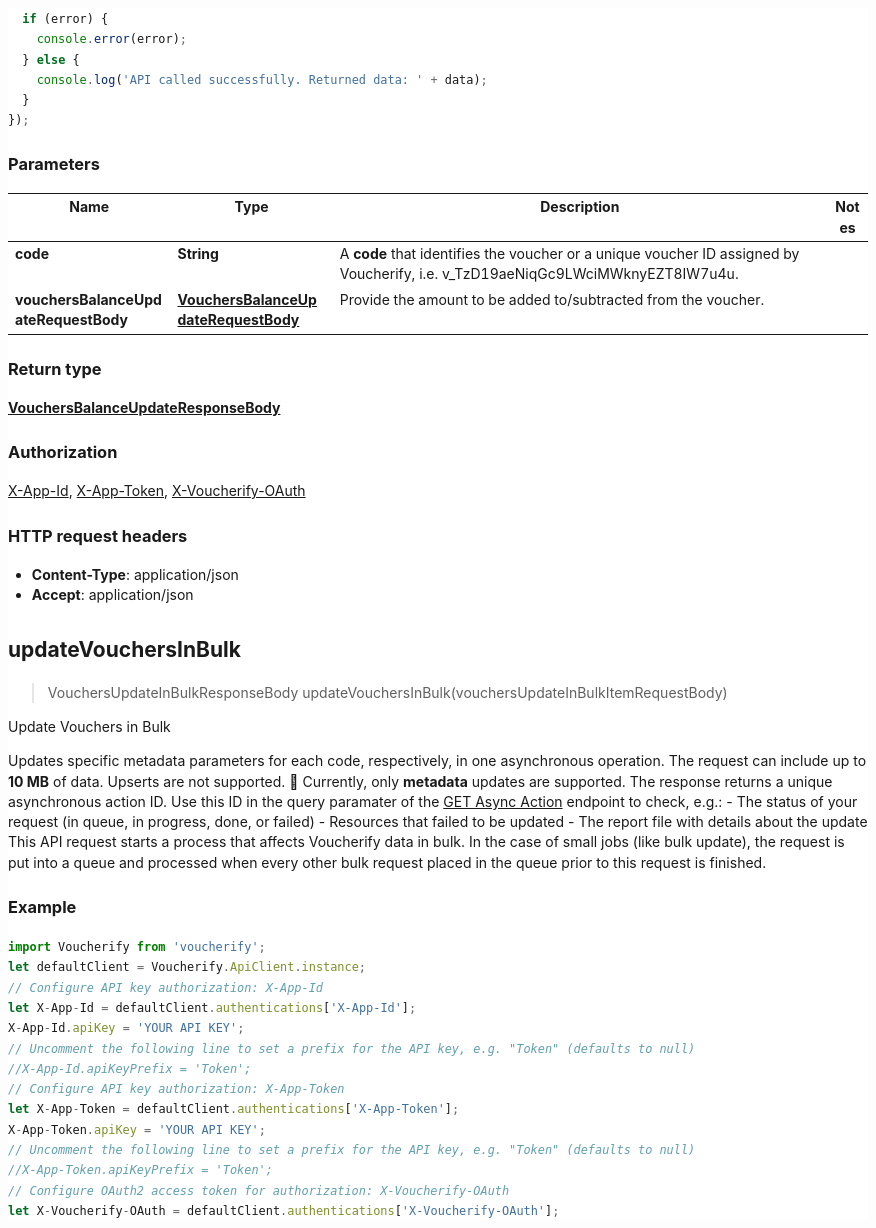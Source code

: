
```javascript
  if (error) {
    console.error(error);
  } else {
    console.log('API called successfully. Returned data: ' + data);
  }
});
```

### Parameters


Name | Type | Description  | Notes
------------- | ------------- | ------------- | -------------
 **code** | **String**| A **code** that identifies the voucher or a unique voucher ID assigned by Voucherify, i.e. v_TzD19aeNiqGc9LWciMWknyEZT8IW7u4u. | 
 **vouchersBalanceUpdateRequestBody** | [**VouchersBalanceUpdateRequestBody**](VouchersBalanceUpdateRequestBody.md)| Provide the amount to be added to/subtracted from the voucher. | 

### Return type

[**VouchersBalanceUpdateResponseBody**](VouchersBalanceUpdateResponseBody.md)

### Authorization

[X-App-Id](../README.md#X-App-Id), [X-App-Token](../README.md#X-App-Token), [X-Voucherify-OAuth](../README.md#X-Voucherify-OAuth)

### HTTP request headers

- **Content-Type**: application/json
- **Accept**: application/json


## updateVouchersInBulk

> VouchersUpdateInBulkResponseBody updateVouchersInBulk(vouchersUpdateInBulkItemRequestBody)

Update Vouchers in Bulk

Updates specific metadata parameters for each code, respectively, in one asynchronous operation. The request can include up to **10 MB** of data. Upserts are not supported.  🚧 Currently, only **metadata** updates are supported. The response returns a unique asynchronous action ID. Use this ID in the query paramater of the [GET Async Action](/api-reference/async-actions/get-async-action) endpoint to check, e.g.: - The status of your request (in queue, in progress, done, or failed) - Resources that failed to be updated - The report file with details about the update This API request starts a process that affects Voucherify data in bulk. In the case of small jobs (like bulk update), the request is put into a queue and processed when every other bulk request placed in the queue prior to this request is finished.

### Example

```javascript
import Voucherify from 'voucherify';
let defaultClient = Voucherify.ApiClient.instance;
// Configure API key authorization: X-App-Id
let X-App-Id = defaultClient.authentications['X-App-Id'];
X-App-Id.apiKey = 'YOUR API KEY';
// Uncomment the following line to set a prefix for the API key, e.g. "Token" (defaults to null)
//X-App-Id.apiKeyPrefix = 'Token';
// Configure API key authorization: X-App-Token
let X-App-Token = defaultClient.authentications['X-App-Token'];
X-App-Token.apiKey = 'YOUR API KEY';
// Uncomment the following line to set a prefix for the API key, e.g. "Token" (defaults to null)
//X-App-Token.apiKeyPrefix = 'Token';
// Configure OAuth2 access token for authorization: X-Voucherify-OAuth
let X-Voucherify-OAuth = defaultClient.authentications['X-Voucherify-OAuth'];
```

──────────

Task prompt
State the count of lines in the data holding the word "apiKeyPrefix", adding nothing to it.

Task response
2